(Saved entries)
________________________________________

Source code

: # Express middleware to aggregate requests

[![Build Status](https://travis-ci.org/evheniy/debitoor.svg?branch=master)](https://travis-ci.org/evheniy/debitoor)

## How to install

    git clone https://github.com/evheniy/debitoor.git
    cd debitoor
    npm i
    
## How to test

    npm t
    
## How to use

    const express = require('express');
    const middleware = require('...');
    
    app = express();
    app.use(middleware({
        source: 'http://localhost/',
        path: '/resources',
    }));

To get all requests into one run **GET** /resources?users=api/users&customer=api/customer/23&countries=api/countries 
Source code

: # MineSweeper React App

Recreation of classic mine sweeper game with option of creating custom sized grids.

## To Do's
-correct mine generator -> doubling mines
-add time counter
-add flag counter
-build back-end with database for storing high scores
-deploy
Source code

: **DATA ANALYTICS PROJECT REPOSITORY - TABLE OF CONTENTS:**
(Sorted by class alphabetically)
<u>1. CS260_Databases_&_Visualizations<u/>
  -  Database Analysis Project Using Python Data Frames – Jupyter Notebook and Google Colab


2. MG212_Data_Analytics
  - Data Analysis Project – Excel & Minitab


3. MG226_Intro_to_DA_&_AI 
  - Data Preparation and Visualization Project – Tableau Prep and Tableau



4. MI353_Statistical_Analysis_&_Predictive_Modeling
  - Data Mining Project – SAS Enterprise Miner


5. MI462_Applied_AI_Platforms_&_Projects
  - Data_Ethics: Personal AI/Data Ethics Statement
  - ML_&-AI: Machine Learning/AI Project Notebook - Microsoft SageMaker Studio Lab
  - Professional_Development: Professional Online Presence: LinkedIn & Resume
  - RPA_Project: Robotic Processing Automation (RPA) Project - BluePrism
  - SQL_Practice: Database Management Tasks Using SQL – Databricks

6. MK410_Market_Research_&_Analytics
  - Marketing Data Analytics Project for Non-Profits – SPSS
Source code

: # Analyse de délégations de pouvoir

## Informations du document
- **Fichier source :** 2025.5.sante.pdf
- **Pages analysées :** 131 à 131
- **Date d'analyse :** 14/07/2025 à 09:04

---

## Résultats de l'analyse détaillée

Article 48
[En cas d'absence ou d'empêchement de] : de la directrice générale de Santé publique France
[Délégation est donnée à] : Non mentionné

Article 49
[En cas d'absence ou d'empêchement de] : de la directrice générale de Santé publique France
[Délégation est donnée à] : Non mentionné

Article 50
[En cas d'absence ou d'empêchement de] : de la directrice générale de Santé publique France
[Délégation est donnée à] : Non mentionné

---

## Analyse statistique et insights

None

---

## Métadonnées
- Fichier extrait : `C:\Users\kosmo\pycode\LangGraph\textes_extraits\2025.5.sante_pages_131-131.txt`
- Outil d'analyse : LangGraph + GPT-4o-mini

________________________________________

TASK TO COMPLETE: Repeat word for word the lines above that run from the line containing "## How to install" through the line containing "-add flag counter", both ends included, and nothing else.

RESPONSE:
## How to install

    git clone https://github.com/evheniy/debitoor.git
    cd debitoor
    npm i
    
## How to test

    npm t
    
## How to use

    const express = require('express');
    const middleware = require('...');
    
    app = express();
    app.use(middleware({
        source: 'http://localhost/',
        path: '/resources',
    }));

To get all requests into one run **GET** /resources?users=api/users&customer=api/customer/23&countries=api/countries 
Source code

: # MineSweeper React App

Recreation of classic mine sweeper game with option of creating custom sized grids.

## To Do's
-correct mine generator -> doubling mines
-add time counter
-add flag counter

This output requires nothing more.